How to Grow, Harvest, and Use Mint
What is Mint?
We’re probably all familiar with mint; it’s one of the most common herbs used for its unique flavour and scent. Mint, or Mentha, is a part of the Lamiaceae family of flowering plants. Many of the plants in this family are also aromatic and include widely used herbs like basil, rosemary, sage, savoury, marjoram, oregano, hyssop, thyme, and lavender, as well as other medicinal herbs such as catnip, salvia, bee balm, and oriental motherwort.
Not only is mint part of a huge family of plants commonly used for their culinary and medicinal properties, but it also has many subspecies, each with its own unique fragrance and taste. The two most common subspecies are peppermint and spearmint, but there are many other varieties that range from savoury to sweet in flavour. Some other commonly found subspecies include apple mint, ginger mint, chocolate mint, orange mint, lemon mint, grapefruit mint, strawberry mint, basil mint, licorice mint, as well as several other varieties.
In addition to store-bought cultivated varieties, there is also wild mint, Mentha arvensis (formally known as Mentha canadensis). Wild mint is a unique cultivar, native to our region and can be found growing wild in areas such as grassy swales, meadows, moist ditches, riverbanks, and lakeshores. Wild mint can also be used for culinary and medicinal purposes. It has a multi-dimensional aroma and flavour that is refreshing like conventional mint, but also earthy.
What Makes Mint so Great?
Mints have long been used for their medicinal, aromatic, culinary, and cosmetic properties. Mints are high in vitamins A, C, and K as well as plant proteins, calcium, iron, magnesium, and trace amounts of zinc. Most notably, however, is its unique cooling effect on the senses and the body.

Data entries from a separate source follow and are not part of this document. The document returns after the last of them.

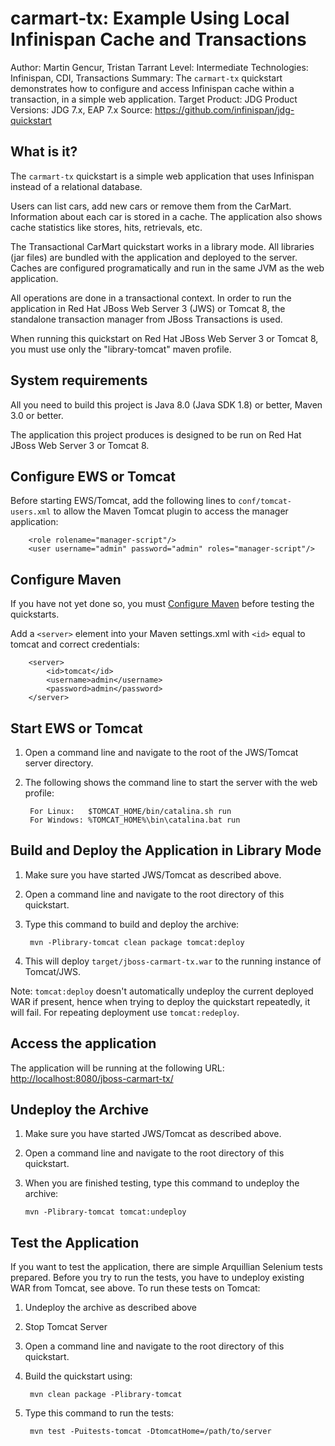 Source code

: carmart-tx: Example Using Local Infinispan Cache and Transactions
========================================
Author: Martin Gencur, Tristan Tarrant
Level: Intermediate
Technologies: Infinispan, CDI, Transactions
Summary: The `carmart-tx` quickstart demonstrates how to configure and access Infinispan cache within a transaction, in a simple web application.
Target Product: JDG
Product Versions: JDG 7.x, EAP 7.x
Source: <https://github.com/infinispan/jdg-quickstart>

What is it?
-----------

The `carmart-tx` quickstart is a simple web application that uses Infinispan instead of a relational database.

Users can list cars, add new cars or remove them from the CarMart. Information about each car is stored in a cache. The application also shows cache statistics like stores, hits, retrievals, etc. 

The Transactional CarMart quickstart works in a library mode. All libraries (jar files) are bundled with the application and deployed to the server. Caches are configured programatically and run in the same JVM as the web application.

All operations are done in a transactional context. In order to run the application in Red Hat JBoss Web Server 3 (JWS) or Tomcat 8, the standalone transaction manager from JBoss Transactions is used.

When running this quickstart on Red Hat JBoss Web Server 3 or Tomcat 8, you must use only the "library-tomcat" maven profile.


System requirements
-------------------

All you need to build this project is Java 8.0 (Java SDK 1.8) or better, Maven 3.0 or better.

The application this project produces is designed to be run on Red Hat JBoss Web Server 3 or Tomcat 8.

 
Configure EWS or Tomcat
-----------------------

Before starting EWS/Tomcat, add the following lines to `conf/tomcat-users.xml` to allow the Maven Tomcat plugin to access the manager application:

        <role rolename="manager-script"/>
        <user username="admin" password="admin" roles="manager-script"/>
        
Configure Maven
---------------

If you have not yet done so, you must [Configure Maven](https://github.com/jboss-developer/jboss-developer-shared-resources/blob/master/guides/CONFIGURE_MAVEN.md#configure-maven-to-build-and-deploy-the-quickstarts) before testing the quickstarts.


Add a `<server>` element into your Maven settings.xml with `<id>` equal to tomcat and correct credentials:

        <server>
            <id>tomcat</id>
            <username>admin</username>
            <password>admin</password>
        </server>

        
Start EWS or Tomcat
-------------------

1. Open a command line and navigate to the root of the JWS/Tomcat server directory.
2. The following shows the command line to start the server with the web profile:

        For Linux:   $TOMCAT_HOME/bin/catalina.sh run
        For Windows: %TOMCAT_HOME%\bin\catalina.bat run


Build and Deploy the Application in Library Mode
------------------------------------------------

1. Make sure you have started JWS/Tomcat as described above.
2. Open a command line and navigate to the root directory of this quickstart.
3. Type this command to build and deploy the archive:

        mvn -Plibrary-tomcat clean package tomcat:deploy
        
4. This will deploy `target/jboss-carmart-tx.war` to the running instance of Tomcat/JWS.

Note: `tomcat:deploy` doesn't automatically undeploy the current deployed WAR if present, hence when
trying to deploy the quickstart repeatedly, it will fail. For repeating deployment use `tomcat:redeploy`.


Access the application
---------------------

The application will be running at the following URL: <http://localhost:8080/jboss-carmart-tx/>


Undeploy the Archive
--------------------

1. Make sure you have started JWS/Tomcat as described above.
2. Open a command line and navigate to the root directory of this quickstart.
3. When you are finished testing, type this command to undeploy the archive:

    `mvn -Plibrary-tomcat tomcat:undeploy `


Test the Application
------------------------------------

If you want to test the application, there are simple Arquillian Selenium tests prepared.
Before you try to run the tests, you have to undeploy existing WAR from Tomcat, see above.
To run these tests on Tomcat:

1. Undeploy the archive as described above
2. Stop Tomcat Server
3. Open a command line and navigate to the root directory of this quickstart.
4. Build the quickstart using:

        mvn clean package -Plibrary-tomcat

5. Type this command to run the tests:

        mvn test -Puitests-tomcat -DtomcatHome=/path/to/server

Medicinally : Mint has many therapeutic medicinal uses. Mint aids digestion and eases indigestion, gas, heartburn, and ulcers. It can also help alleviate cold and flu symptoms by reducing mucus and lowering fevers. Drinking mint tea can help stimulate the mind, deflect headaches, and help alleviate motion sickness. It also has some antispasmodic properties which can help reduce muscle cramping and delay menstruation. There is some evidence that it can also stimulate circulation and reduce heart palpitations. Mint has documented medicinal uses as an analgesic, local anesthetic, antiemetic, anti-inflammatory, antimicrobial, anti-rheumatic, antiseptic, antispasmodic, aromatic, bitter, blood purifier, carminative, diaphoretic, digestive, emmenagogue, febrifuge, galactagogue, nervine, pungent, refrigerant, stimulant, and stomachic. It is typically used in compresses, creams, essential oils, hydrosil, oil infusions, poultices, salves, syrups, teas/tisanes, and tinctures.

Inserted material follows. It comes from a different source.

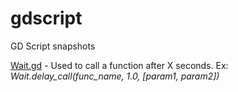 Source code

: # gdscript
GD Script snapshots

[Wait.gd](Wait.gd) - Used to call a function after X seconds. Ex: <i>Wait.delay_call(func_name, 1.0, [param1, param2])</i>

Culinary : Due to its unique flavour and strong aromatic properties, mint is widely used in a number of dishes to create more unique flavour profiles. It maintains its flavour well when dried and can easily be used fresh or stored long term when dried. Mint is also high in essential oils and can easily used for making extracts. Mint is completely versatile and can be used in both savoury and sweet dishes, so don’t hold back, get experimental!
How to Grow Mints
Mints are extremely resilient and vigorous perennials, making them very easy to grow. They will thrive in a range of sun conditions, anywhere from part shade to full sun. Moist, but well-drained, soils similar to their native environment along water banks provide the ideal environment for most mints, however many are drought tolerant. Most varieties have a rapid spreading growth habit and it is not uncommon for mint to completely take over gardens. These characteristics make them an excellent choice for container gardening. For mint grown in the garden, try burying a large deep planter with good drainage in the garden soil to provide a barrier to help prevent the mint from over spreading.
When to Harvest Mints
Mint leaves can be harvested at anytime before the plant flowers. When a plant is young and still establishing itself, try to pick less than 10% of the leaves at a time. As the plant grows larger up to 30% can be picked at a time. Once the plants begins to bud, it is time to harvest the remainder of the plant before the buds open.
How to Harvest Mints
To harvest the entire plant, use small snips and cut each sprig about 2 inches from the top of the soil (or just above the lowest set of leaves). This will encourage the plant to grow a second harvest if there is still enough time in the growing season.
Use Caution with Mints
While most mints are safe to consume, some varieties are not. Always be sure of your identification before handling or consuming plants, especially when foraging plants in the wild. For those who are pregnant or wishing to become pregnant, avoid consuming large amounts of mint especially in the first trimester.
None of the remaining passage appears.